- [Task to carry out]
Copy each line below in which the string "market" occurs.

- [Supplied material]
-=-=-=-=-

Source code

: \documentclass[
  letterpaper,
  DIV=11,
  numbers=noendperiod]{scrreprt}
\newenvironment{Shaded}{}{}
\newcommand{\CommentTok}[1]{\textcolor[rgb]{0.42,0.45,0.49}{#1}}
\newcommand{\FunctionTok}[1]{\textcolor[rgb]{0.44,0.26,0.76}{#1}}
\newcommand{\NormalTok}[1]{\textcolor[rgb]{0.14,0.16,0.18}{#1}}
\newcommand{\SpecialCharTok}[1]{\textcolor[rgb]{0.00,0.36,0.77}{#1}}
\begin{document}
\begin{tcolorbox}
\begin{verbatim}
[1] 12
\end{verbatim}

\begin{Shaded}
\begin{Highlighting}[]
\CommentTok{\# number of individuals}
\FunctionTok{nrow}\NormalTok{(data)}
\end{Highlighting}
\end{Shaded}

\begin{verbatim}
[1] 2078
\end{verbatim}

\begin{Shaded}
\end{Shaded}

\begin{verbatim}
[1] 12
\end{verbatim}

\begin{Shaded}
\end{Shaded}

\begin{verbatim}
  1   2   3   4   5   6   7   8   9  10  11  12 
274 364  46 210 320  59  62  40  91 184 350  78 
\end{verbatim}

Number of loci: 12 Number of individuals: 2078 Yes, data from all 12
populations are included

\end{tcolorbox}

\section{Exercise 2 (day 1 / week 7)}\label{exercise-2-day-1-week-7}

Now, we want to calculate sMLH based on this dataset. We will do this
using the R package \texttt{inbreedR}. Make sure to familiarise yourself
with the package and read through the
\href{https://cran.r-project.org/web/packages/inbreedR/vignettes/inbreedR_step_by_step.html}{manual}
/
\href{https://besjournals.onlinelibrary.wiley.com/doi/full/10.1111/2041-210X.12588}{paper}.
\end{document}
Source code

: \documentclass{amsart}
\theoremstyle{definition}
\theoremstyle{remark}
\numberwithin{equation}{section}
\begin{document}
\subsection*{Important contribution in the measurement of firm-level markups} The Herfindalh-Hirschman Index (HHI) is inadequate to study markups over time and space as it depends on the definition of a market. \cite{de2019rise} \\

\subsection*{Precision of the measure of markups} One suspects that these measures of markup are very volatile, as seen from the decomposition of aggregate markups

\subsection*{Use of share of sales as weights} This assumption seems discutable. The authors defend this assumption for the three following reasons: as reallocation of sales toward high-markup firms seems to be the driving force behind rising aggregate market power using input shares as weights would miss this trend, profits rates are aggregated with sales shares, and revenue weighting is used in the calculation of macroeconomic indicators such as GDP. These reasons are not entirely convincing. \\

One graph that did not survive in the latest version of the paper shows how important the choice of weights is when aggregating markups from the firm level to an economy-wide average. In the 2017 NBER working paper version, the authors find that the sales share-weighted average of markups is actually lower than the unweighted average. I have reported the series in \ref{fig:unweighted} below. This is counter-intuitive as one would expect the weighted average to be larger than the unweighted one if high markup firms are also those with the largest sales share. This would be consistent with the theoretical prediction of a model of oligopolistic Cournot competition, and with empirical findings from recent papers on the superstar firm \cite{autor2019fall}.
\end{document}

-=-=-=-=-

- [Solution]
\subsection*{Important contribution in the measurement of firm-level markups} The Herfindalh-Hirschman Index (HHI) is inadequate to study markups over time and space as it depends on the definition of a market. \cite{de2019rise} \\
\subsection*{Use of share of sales as weights} This assumption seems discutable. The authors defend this assumption for the three following reasons: as reallocation of sales toward high-markup firms seems to be the driving force behind rising aggregate market power using input shares as weights would miss this trend, profits rates are aggregated with sales shares, and revenue weighting is used in the calculation of macroeconomic indicators such as GDP. These reasons are not entirely convincing. \\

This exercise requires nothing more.